Work required » Only the lines that contain the string "image" belong in the answer; pull them from the records.
::::::
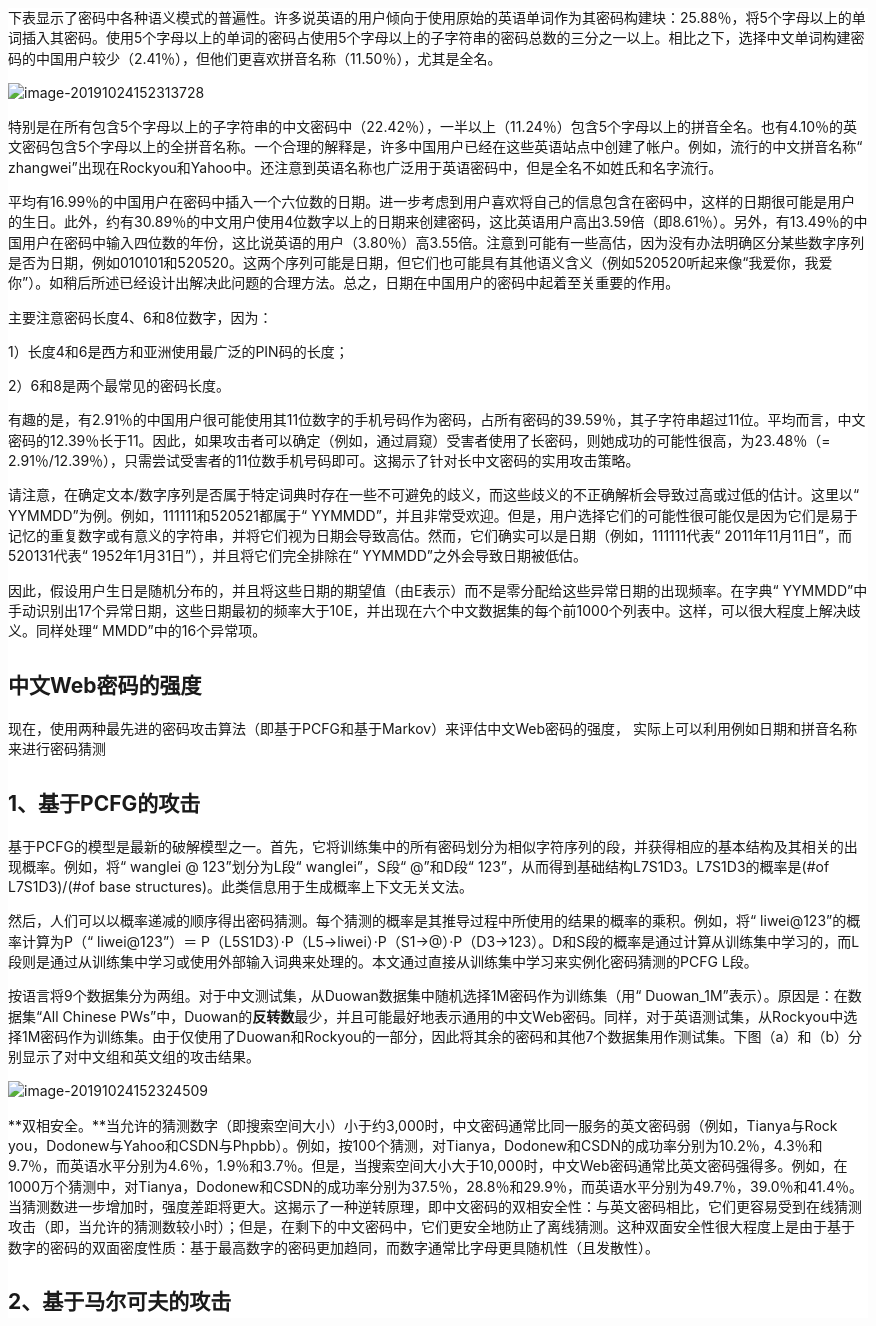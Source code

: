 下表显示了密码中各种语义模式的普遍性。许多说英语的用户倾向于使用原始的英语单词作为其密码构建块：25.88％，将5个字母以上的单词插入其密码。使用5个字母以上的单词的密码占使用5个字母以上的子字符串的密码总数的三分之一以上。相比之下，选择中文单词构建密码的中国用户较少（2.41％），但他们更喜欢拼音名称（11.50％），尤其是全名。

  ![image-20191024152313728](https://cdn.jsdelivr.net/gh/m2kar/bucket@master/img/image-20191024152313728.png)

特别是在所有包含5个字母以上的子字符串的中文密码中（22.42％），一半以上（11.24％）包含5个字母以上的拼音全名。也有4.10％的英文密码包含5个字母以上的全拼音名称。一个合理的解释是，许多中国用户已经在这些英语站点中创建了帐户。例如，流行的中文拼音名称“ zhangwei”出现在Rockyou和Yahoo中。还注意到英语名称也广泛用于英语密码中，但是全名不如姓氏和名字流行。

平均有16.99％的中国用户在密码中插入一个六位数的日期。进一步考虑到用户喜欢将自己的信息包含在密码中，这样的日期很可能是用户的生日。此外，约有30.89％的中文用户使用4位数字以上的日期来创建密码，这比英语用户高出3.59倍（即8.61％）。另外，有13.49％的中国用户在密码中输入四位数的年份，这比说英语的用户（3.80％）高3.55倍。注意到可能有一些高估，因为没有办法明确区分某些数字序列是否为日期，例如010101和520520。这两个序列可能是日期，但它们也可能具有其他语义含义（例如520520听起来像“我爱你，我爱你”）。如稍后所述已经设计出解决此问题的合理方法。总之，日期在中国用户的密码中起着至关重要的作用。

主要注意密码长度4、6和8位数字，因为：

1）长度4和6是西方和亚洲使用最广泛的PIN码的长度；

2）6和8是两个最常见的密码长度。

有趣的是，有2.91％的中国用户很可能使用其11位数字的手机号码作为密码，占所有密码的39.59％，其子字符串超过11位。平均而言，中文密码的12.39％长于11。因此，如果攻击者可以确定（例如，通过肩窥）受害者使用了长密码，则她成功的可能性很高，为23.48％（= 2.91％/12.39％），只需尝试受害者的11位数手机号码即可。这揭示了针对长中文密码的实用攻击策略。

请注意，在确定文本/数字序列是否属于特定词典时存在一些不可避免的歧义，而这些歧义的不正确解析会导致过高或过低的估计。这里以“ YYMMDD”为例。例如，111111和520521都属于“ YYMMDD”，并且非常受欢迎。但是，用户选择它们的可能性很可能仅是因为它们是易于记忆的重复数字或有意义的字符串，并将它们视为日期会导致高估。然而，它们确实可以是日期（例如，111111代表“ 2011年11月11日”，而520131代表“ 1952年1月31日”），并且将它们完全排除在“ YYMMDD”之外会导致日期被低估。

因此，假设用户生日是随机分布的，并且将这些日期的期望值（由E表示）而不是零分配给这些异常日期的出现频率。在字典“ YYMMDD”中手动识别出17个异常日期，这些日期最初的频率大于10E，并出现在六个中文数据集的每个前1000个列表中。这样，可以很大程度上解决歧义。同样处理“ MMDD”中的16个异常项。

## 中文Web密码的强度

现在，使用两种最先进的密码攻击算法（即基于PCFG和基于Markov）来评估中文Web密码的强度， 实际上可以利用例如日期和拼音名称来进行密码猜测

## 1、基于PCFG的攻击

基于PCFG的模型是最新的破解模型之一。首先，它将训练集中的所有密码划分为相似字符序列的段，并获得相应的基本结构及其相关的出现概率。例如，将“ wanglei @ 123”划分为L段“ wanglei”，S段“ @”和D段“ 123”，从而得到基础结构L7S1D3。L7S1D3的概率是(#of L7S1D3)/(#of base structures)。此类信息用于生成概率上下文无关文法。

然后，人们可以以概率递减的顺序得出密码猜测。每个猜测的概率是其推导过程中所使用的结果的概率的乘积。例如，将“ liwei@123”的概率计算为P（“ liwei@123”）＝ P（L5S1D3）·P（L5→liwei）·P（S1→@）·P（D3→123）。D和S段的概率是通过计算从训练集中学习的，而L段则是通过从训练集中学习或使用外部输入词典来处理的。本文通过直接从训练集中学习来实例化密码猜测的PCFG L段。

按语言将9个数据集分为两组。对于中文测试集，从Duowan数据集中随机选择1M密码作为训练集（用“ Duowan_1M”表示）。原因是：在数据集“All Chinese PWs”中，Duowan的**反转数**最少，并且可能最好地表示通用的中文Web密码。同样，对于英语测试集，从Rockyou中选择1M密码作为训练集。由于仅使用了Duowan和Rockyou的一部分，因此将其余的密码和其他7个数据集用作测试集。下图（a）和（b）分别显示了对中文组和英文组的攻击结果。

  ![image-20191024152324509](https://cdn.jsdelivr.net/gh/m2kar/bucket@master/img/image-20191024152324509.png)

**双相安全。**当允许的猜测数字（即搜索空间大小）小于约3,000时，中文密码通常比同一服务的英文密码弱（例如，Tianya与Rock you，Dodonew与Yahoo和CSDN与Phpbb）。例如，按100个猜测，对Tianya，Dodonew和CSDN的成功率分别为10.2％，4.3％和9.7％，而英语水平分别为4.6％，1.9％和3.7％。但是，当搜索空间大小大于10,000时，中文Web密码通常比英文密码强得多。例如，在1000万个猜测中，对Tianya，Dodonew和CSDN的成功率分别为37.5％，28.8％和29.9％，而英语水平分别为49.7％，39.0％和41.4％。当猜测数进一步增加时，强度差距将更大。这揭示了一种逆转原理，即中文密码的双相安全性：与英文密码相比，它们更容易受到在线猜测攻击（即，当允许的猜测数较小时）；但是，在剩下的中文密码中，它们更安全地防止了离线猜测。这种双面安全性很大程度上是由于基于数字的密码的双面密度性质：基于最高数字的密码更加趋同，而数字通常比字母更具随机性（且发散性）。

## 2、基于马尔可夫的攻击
::::::
Task solution »
  ![image-20191024152313728](https://cdn.jsdelivr.net/gh/m2kar/bucket@master/img/image-20191024152313728.png)
  ![image-20191024152324509](https://cdn.jsdelivr.net/gh/m2kar/bucket@master/img/image-20191024152324509.png)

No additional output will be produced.